Getting started

What is pybench?

pybench is a CLI tool that catches performance regressions in code whose output is a random number rather than a fixed value: model accuracy, a loss curve, a solver’s score. Such metrics are noisy: they shift from run to run because of random seeds, so a single before/after comparison can’t tell a real regression from luck.

pybench removes the noise the right way:

  • Discovery Any function named bench_* that takes a seed and returns a score is a benchmark. No config file, no registration.

  • Paired by construction. The seeds sampled for the first (baseline) run are stored; every later run reuses the same seeds. Comparing identical conditions cancels seed-to-seed variance, so far fewer seeds detect the same regression.

  • An honest verdict. Each (step, metric) slot gets a one-sided paired t-test, and the whole benchmark is judged by a within-seed sign-flip permutation test.

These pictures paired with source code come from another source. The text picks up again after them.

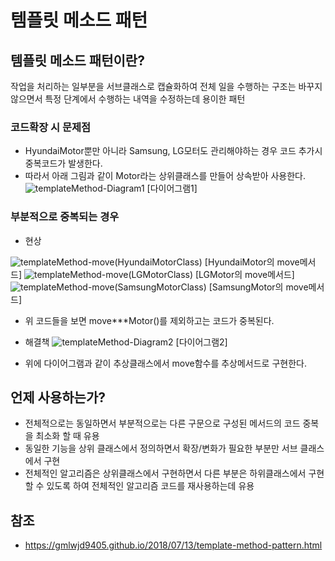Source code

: # 템플릿 메소드 패턴

## 템플릿 메소드 패턴이란?

작업을 처리하는 일부분을 서브클래스로 캡슐화하여 전체 일을 수행하는 구조는 바꾸지 않으면서 특정 단계에서 수행하는 내역을 수정하는데 용이한 패턴

### 코드확장 시 문제점
- HyundaiMotor뿐만 아니라 Samsung, LG모터도 관리해야하는 경우 코드 추가시 중복코드가 발생한다.
- 따라서 아래 그림과 같이 Motor라는 상위클래스를 만들어 상속받아 사용한다.
![templateMethod-Diagram1](https://user-images.githubusercontent.com/31653025/72790792-92cf7400-3c79-11ea-9cdb-6a689b902d3b.PNG)
[다이어그램1]

### 부분적으로 중복되는 경우
- 현상

![templateMethod-move(HyundaiMotorClass)](https://user-images.githubusercontent.com/31653025/72792253-0bcfcb00-3c7c-11ea-88d8-78c35d78457a.PNG)
[HyundaiMotor의 move메서드]
![templateMethod-move(LGMotorClass)](https://user-images.githubusercontent.com/31653025/72792256-0d998e80-3c7c-11ea-8baa-fdf70d382de3.PNG)
[LGMotor의 move메서드]
![templateMethod-move(SamsungMotorClass)](https://user-images.githubusercontent.com/31653025/72792261-0f635200-3c7c-11ea-92a0-971f36e00072.PNG)
[SamsungMotor의 move메서드]

- 위 코드들을 보면 move***Motor()를 제외하고는 코드가 중복된다.

- 해결책
![templateMethod-Diagram2](https://user-images.githubusercontent.com/31653025/72793746-33c02e00-3c7e-11ea-9879-0de14c3d9eef.PNG)
[다이어그램2]
- 위에 다이어그램과 같이 추상클래스에서 move함수를 추상메서드로 구현한다.

## 언제 사용하는가?
- 전체적으로는 동일하면서 부분적으로는 다른 구문으로 구성된 메서드의 코드 중복을 최소화 할 때 유용
- 동일한 기능을 상위 클래스에서 정의하면서 확장/변화가 필요한 부분만 서브 클래스에서 구현
- 전체적인 알고리즘은 상위클래스에서 구현하면서 다른 부분은 하위클래스에서 구현할 수 있도록 하여 전체적인 알고리즘 코드를 재사용하는데 유용

## 참조 
- https://gmlwjd9405.github.io/2018/07/13/template-method-pattern.html
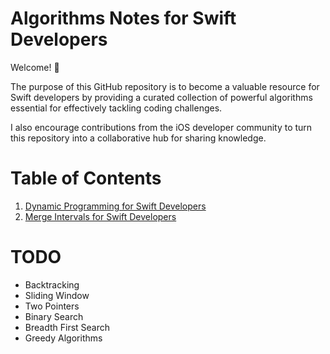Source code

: # Algorithms Notes for Swift Developers

Welcome! 👋

The purpose of this GitHub repository is to become a valuable resource for Swift developers by providing a curated collection of powerful algorithms essential for effectively tackling coding challenges.

I also encourage contributions from the iOS developer community to turn this repository into a collaborative hub for sharing knowledge.

# Table of Contents

1. <a href="Dynamic Programming/Dynamic programming.md">Dynamic Programming for Swift Developers</a>
2. <a href="Merge Intervals/Merge Intervals.md">Merge Intervals for Swift Developers</a>


# TODO
- Backtracking
- Sliding Window
- Two Pointers
- Binary Search
- Breadth First Search
- Greedy Algorithms
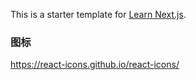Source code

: This is a starter template for [Learn Next.js](https://nextjs.org/learn).

### 图标

https://react-icons.github.io/react-icons/
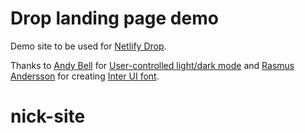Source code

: # Drop landing page demo

Demo site to be used for [Netlify Drop](https://app.netlify.com/drop).

Thanks to [Andy Bell](https://piccalil.li/) for [User-controlled light/dark mode](https://piccalil.li/tutorial/create-a-user-controlled-dark-or-light-mode/) and [Rasmus Andersson](https://twitter.com/rsms) for creating [Inter UI font](https://rsms.me/inter/).

# nick-site
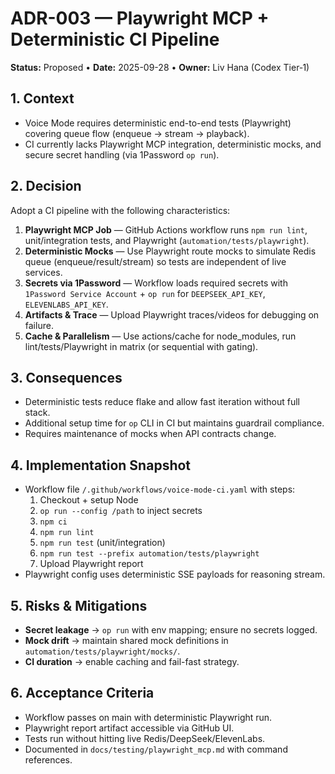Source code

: <!-- Optimized: 2025-10-06 -->
<!-- RPM: 1.6.2.1.1.6.2.1_3-6-1-5_ADR_003_Playwright_CI_Pipeline_20251006 -->
<!-- Session: E2E RPM DNA Application -->
<!-- AOM: RND (Reggie & Dro) -->
<!-- COI: TECHNOLOGY -->
<!-- RPM: HIGH -->
<!-- ACTION: BUILD -->

<!--
Optimized: 2025-10-03
RPM: 3.6.0.6.ops-technology-ship-status-documentation
Session: Dual-AI Collaboration - Sonnet Docs Sweep
-->
# ADR-003 — Playwright MCP + Deterministic CI Pipeline

**Status:** Proposed • **Date:** 2025-09-28 • **Owner:** Liv Hana (Codex Tier‑1)

## 1. Context

- Voice Mode requires deterministic end-to-end tests (Playwright) covering queue flow (enqueue → stream → playback).
- CI currently lacks Playwright MCP integration, deterministic mocks, and secure secret handling (via 1Password `op run`).

## 2. Decision

Adopt a CI pipeline with the following characteristics:

1. **Playwright MCP Job** — GitHub Actions workflow runs `npm run lint`, unit/integration tests, and Playwright (`automation/tests/playwright`).
2. **Deterministic Mocks** — Use Playwright route mocks to simulate Redis queue (enqueue/result/stream) so tests are independent of live services.
3. **Secrets via 1Password** — Workflow loads required secrets with `1Password Service Account` + `op run` for `DEEPSEEK_API_KEY`, `ELEVENLABS_API_KEY`.
4. **Artifacts & Trace** — Upload Playwright traces/videos for debugging on failure.
5. **Cache & Parallelism** — Use actions/cache for node_modules, run lint/tests/Playwright in matrix (or sequential with gating).

## 3. Consequences

- Deterministic tests reduce flake and allow fast iteration without full stack.
- Additional setup time for `op` CLI in CI but maintains guardrail compliance.
- Requires maintenance of mocks when API contracts change.

## 4. Implementation Snapshot

- Workflow file `/.github/workflows/voice-mode-ci.yaml` with steps:
  1. Checkout + setup Node
  2. `op run --config /path` to inject secrets
  3. `npm ci`
  4. `npm run lint`
  5. `npm run test` (unit/integration)
  6. `npm run test --prefix automation/tests/playwright`
  7. Upload Playwright report
- Playwright config uses deterministic SSE payloads for reasoning stream.

## 5. Risks & Mitigations

- **Secret leakage** → `op run` with env mapping; ensure no secrets logged.
- **Mock drift** → maintain shared mock definitions in `automation/tests/playwright/mocks/`.
- **CI duration** → enable caching and fail-fast strategy.

## 6. Acceptance Criteria

- Workflow passes on main with deterministic Playwright run.
- Playwright report artifact accessible via GitHub UI.
- Tests run without hitting live Redis/DeepSeek/ElevenLabs.
- Documented in `docs/testing/playwright_mcp.md` with command references.

<!-- Last verified: 2025-10-02 -->

<!-- Optimized: 2025-10-02 -->

<!-- Last updated: 2025-10-02 -->

<!-- Last optimized: 2025-10-02 -->
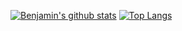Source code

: [![Benjamin's github stats](https://github-readme-stats.vercel.app/api?username=benjamindkilleen&show_icons=true&theme=dark)](https://github.com/anuraghazra/github-readme-stats)
[![Top Langs](https://github-readme-stats.vercel.app/api/top-langs/?username=benjamindkilleen&layout=compact&theme=dark&hide=c,mathematica)](https://github.com/anuraghazra/github-readme-stats)

<!-- <a href="https://github.com/anuraghazra/github-readme-stats"> -->
<!--   <img align="center" src="https://github-readme-stats.vercel.app/api/pin/?username=benjamindkilleen&show_icons=true&theme=dark" /> -->
<!-- </a> -->
<!-- <a href="https://github.com/anuraghazra/github-readme-stats"> -->
<!--   <img align="center" src="https://github-readme-stats.vercel.app/api/pin/?username=benjamindkilleen&layout=compact&theme=dark" /> -->
<!-- </a> -->
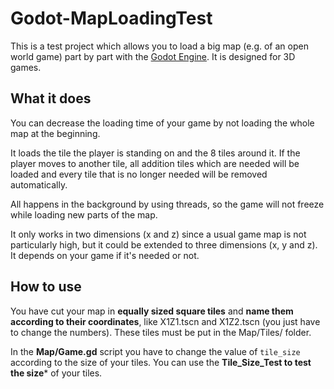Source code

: # Godot-MapLoadingTest

This is a test project which allows you to load a big map (e.g. of an open world game) part by part with the [Godot Engine](https://godotengine.org/). It is designed for 3D games.

## What it does

You can decrease the loading time of your game by not loading the whole map at the beginning.

It loads the tile the player is standing on and the 8 tiles around it. If the player moves to another tile, all addition tiles which are needed will be loaded and every tile that is no longer needed will be removed automatically.

All happens in the background by using threads, so the game will not freeze while loading new parts of the map.

It only works in two dimensions (x and z) since a usual game map is not particularly high, but it could be extended to three dimensions (x, y and z). It depends on your game if it's needed or not.

## How to use

You have cut your map in **equally sized square tiles** and **name them according to their coordinates**, like X1Z1.tscn and X1Z2.tscn (you just have to change the numbers). These tiles must be put in the Map/Tiles/ folder.

In the **Map/Game.gd** script you have to change the value of `tile_size` according to the size of your tiles. You can use the **Tile_Size_Test to test the size*** of your tiles.
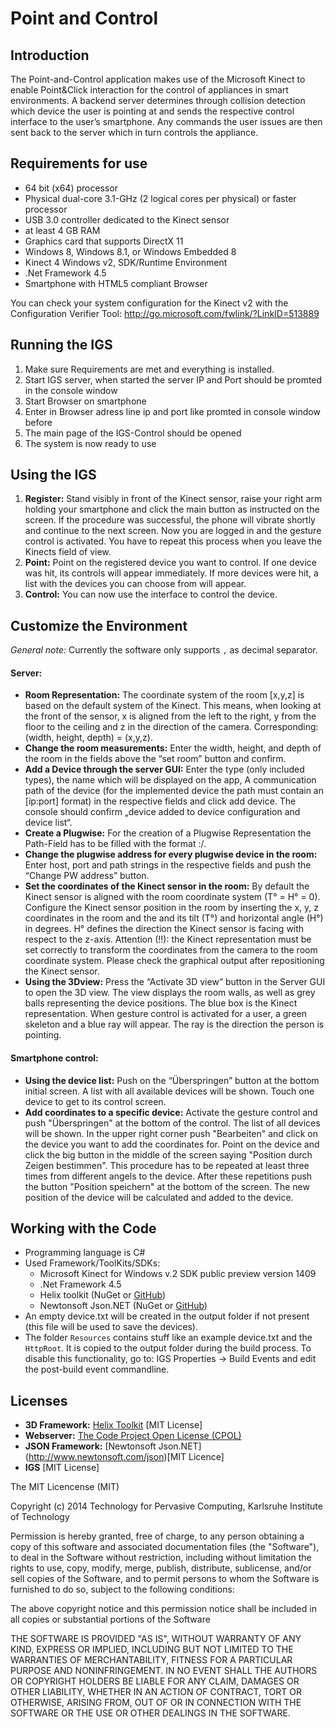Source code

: # Point and Control

## Introduction
The Point-and-Control application makes use of the Microsoft Kinect to enable Point&Click interaction for the control of appliances in smart environments. A backend server determines through collision detection which device the user is pointing at and sends the respective control interface to the user’s smartphone. Any commands the user issues are then sent back to the server which in turn controls the appliance.

## Requirements for use
- 64 bit (x64) processor
- Physical dual-core 3.1-GHz (2 logical cores per physical) or faster processor
- USB 3.0 controller dedicated to the Kinect sensor
- at least 4 GB RAM
- Graphics card that supports DirectX 11
- Windows 8, Windows 8.1, or Windows Embedded 8
- Kinect 4 Windows v2,  SDK/Runtime Environment
- .Net Framework 4.5
- Smartphone with HTML5 compliant Browser 

You can check your system configuration for the Kinect v2 with the Configuration Verifier Tool: http://go.microsoft.com/fwlink/?LinkID=513889

## Running the IGS
1. Make sure Requirements are met and everything is installed.
1. Start IGS server, when started the server IP and Port should be promted in the console window
1. Start Browser on smartphone
1. Enter in Browser adress line ip and port like promted in console window before
1. The main page of the IGS-Control should be opened
1. The system is now ready to use 

## Using the IGS
1. **Register:** Stand visibly in front of the Kinect sensor, raise your right arm holding your smartphone and click the main button as instructed on the screen. If the procedure was successful, the phone will vibrate shortly and continue to the next screen. Now you are logged in and the gesture control is activated. You have to repeat this process when you leave the Kinects field of view.
1. **Point:** Point on the registered device you want to control. If one device was hit, its controls will appear immediately. If more devices were hit, a list with the devices you can choose from will appear.
1. **Control:** You can now use the interface to control the device.

## Customize the Environment
*General note:*	Currently the software only supports `,` as decimal separator. 
#### Server:
- **Room Representation:** The coordinate system of the room [x,y,z] is based on the default system of the Kinect. This means, when looking at the front of the sensor, x is aligned from the left to the right, y from the floor to the ceiling and z in the direction of the camera. Corresponding: (width, height, depth) = (x,y,z). 
- **Change the room measurements:** Enter the width, height, and depth of the room in the fields above the “set room” button and confirm.
- **Add a Device through the server GUI:** Enter the type (only included types), the name which will be displayed on the app, A communication path of the device (for the implemented device the path must contain an [ip:port] format) in the respective fields and click add device. The console should confirm „device added to device configuration and device list“.
- **Create a Plugwise:** For the creation of a Plugwise Representation the Path-Field has to be filled with the format <ip of host server>:<port of host server>/<unique plugwise identifier>. 
- **Change the plugwise address for every plugwise device in the room:** Enter host, port and path strings in the respective fields and push the “Change PW address” button.
- **Set the coordinates of the Kinect sensor in the room:** By default the Kinect sensor is aligned with the room coordinate system (T° = H° = 0). Configure the Kinect sensor position in the room by inserting the x, y, z coordinates in the room and the and its tilt (T°) and horizontal angle (H°) in degrees. H° defines the direction the Kinect sensor is facing with respect to the z-axis. Attention (!!): the Kinect representation must be set correctly to transform the coordinates from the camera to the room coordinate system. Please check the graphical output after repositioning the Kinect sensor.
- **Using the 3Dview:** Press the “Activate 3D view” button in the Server GUI to open the 3D view. The view displays the room walls, as well as grey balls representing the device positions. The blue box is the Kinect representation. When gesture control is activated for a user, a green skeleton and a blue ray will appear. The ray is the direction the person is pointing.

#### Smartphone control:
- **Using the device list:** Push on the “Überspringen” button at the bottom initial screen. A list with all available devices will be shown. Touch one device to get to its control screen.
- **Add coordinates to a specific device:** Activate the gesture control and push "Überspringen" at the bottom of the control. The list of all devices will be shown. In the upper right corner push "Bearbeiten" and click on the device you want to add the coordinates for. Point on the device and click the big button in the middle of the screen saying "Position durch Zeigen bestimmen". This procedure has to be repeated at least three times from different angels to the device. After these repetitions push the button "Position speichern" at the bottom of the screen. The new position of the device will be calculated and added to the device.
	
## Working with the Code
- Programming language is C#
- Used Framework/ToolKits/SDKs:
  - Microsoft Kinect for Windows v.2 SDK public preview version 1409
  - .Net Framework 4.5
  - Helix toolkit (NuGet or [GitHub](https://github.com/helix-toolkit/helix-toolkit))
  - Newtonsoft Json.NET (NuGet or [GitHub](https://github.com/JamesNK/Newtonsoft.Json))
- An empty device.txt will be created in the output folder if not present (this file will be used to save the devices).
- The folder `Resources` contains stuff like an example device.txt and the `HttpRoot`. It is copied to the output folder during the build process.	To disable this functionality, go to: IGS Properties -> Build Events and edit the post-build event commandline.

## Licenses 
- **3D Framework:** [Helix Toolkit](https://github.com/helix-toolkit/helix-toolkit/) [MIT License] 
- **Webserver:** [The Code Project Open License (CPOL)](http://www.codeproject.com/info/cpol10.aspx)
- **JSON Framework:** [Newtonsoft Json.NET] (http://www.newtonsoft.com/json)[MIT Licence]
- **IGS** [MIT License]


The MIT Licencense (MIT)

Copyright (c) 2014 Technology for Pervasive Computing, Karlsruhe Institute of Technology

Permission is hereby granted, free of charge, to any person obtaining a copy of this
software and associated documentation files (the "Software"), to deal in the
Software without restriction, including without limitation the rights to use, copy,
modify, merge, publish, distribute, sublicense, and/or sell copies of the Software, and
to permit persons to whom the Software is furnished to do so, subject to the
following conditions:

The above copyright notice and this permission notice shall be included in all copies
or substantial portions of the Software

THE SOFTWARE IS PROVIDED "AS IS", WITHOUT WARRANTY OF ANY KIND, EXPRESS
OR IMPLIED, INCLUDING BUT NOT LIMITED TO THE WARRANTIES OF
MERCHANTABILITY, FITNESS FOR A PARTICULAR PURPOSE AND NONINFRINGEMENT.
IN NO EVENT SHALL THE AUTHORS OR COPYRIGHT HOLDERS BE LIABLE FOR ANY
CLAIM, DAMAGES OR OTHER LIABILITY, WHETHER IN AN ACTION OF CONTRACT,
TORT OR OTHERWISE, ARISING FROM, OUT OF OR IN CONNECTION WITH THE
SOFTWARE OR THE USE OR OTHER DEALINGS IN THE SOFTWARE.</br>
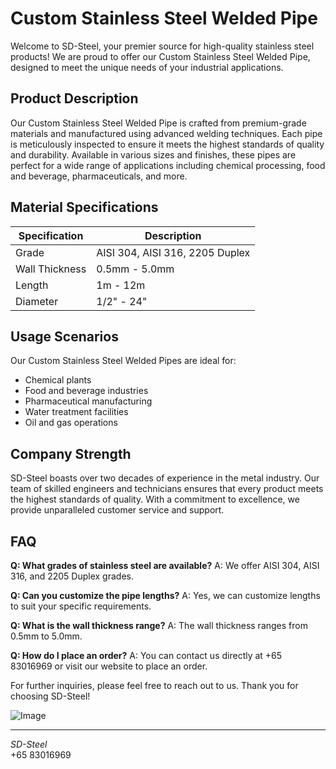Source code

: # Custom Stainless Steel Welded Pipe

Welcome to SD-Steel, your premier source for high-quality stainless steel products! We are proud to offer our Custom Stainless Steel Welded Pipe, designed to meet the unique needs of your industrial applications.

## Product Description

Our Custom Stainless Steel Welded Pipe is crafted from premium-grade materials and manufactured using advanced welding techniques. Each pipe is meticulously inspected to ensure it meets the highest standards of quality and durability. Available in various sizes and finishes, these pipes are perfect for a wide range of applications including chemical processing, food and beverage, pharmaceuticals, and more.

## Material Specifications

| Specification | Description |
|---------------|-------------|
| Grade         | AISI 304, AISI 316, 2205 Duplex |
| Wall Thickness | 0.5mm - 5.0mm |
| Length        | 1m - 12m |
| Diameter      | 1/2" - 24" |

## Usage Scenarios

Our Custom Stainless Steel Welded Pipes are ideal for:
- Chemical plants
- Food and beverage industries
- Pharmaceutical manufacturing
- Water treatment facilities
- Oil and gas operations

## Company Strength

SD-Steel boasts over two decades of experience in the metal industry. Our team of skilled engineers and technicians ensures that every product meets the highest standards of quality. With a commitment to excellence, we provide unparalleled customer service and support.

## FAQ

**Q: What grades of stainless steel are available?**
A: We offer AISI 304, AISI 316, and 2205 Duplex grades.

**Q: Can you customize the pipe lengths?**
A: Yes, we can customize lengths to suit your specific requirements.

**Q: What is the wall thickness range?**
A: The wall thickness ranges from 0.5mm to 5.0mm.

**Q: How do I place an order?**
A: You can contact us directly at +65 83016969 or visit our website to place an order.

For further inquiries, please feel free to reach out to us. Thank you for choosing SD-Steel!

![Image](https://github.com/user-attachments/assets/2567258e-e124-4816-932d-1809bd27ef0b)

---

*SD-Steel*  
+65 83016969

That test makes no independence assumption, so correlated metrics and steps don’t inflate false alarms.

  • CI-native. pybench exits non-zero when any benchmark regresses, so it drops straight into CI like pytest.

A benchmark returns one of three shapes:

def bench_a(seed): return 0.91                                   # scalar
def bench_b(seed): return {"accuracy": 0.91, "min:loss": 0.42}  # multiple metrics
def bench_c(seed):                                              # multi-step curve
    return [{"step": 1, "accuracy": 0.5, "min:loss": 1.0}, {"step": 10, "accuracy": 0.91, "min:loss": 0.42}]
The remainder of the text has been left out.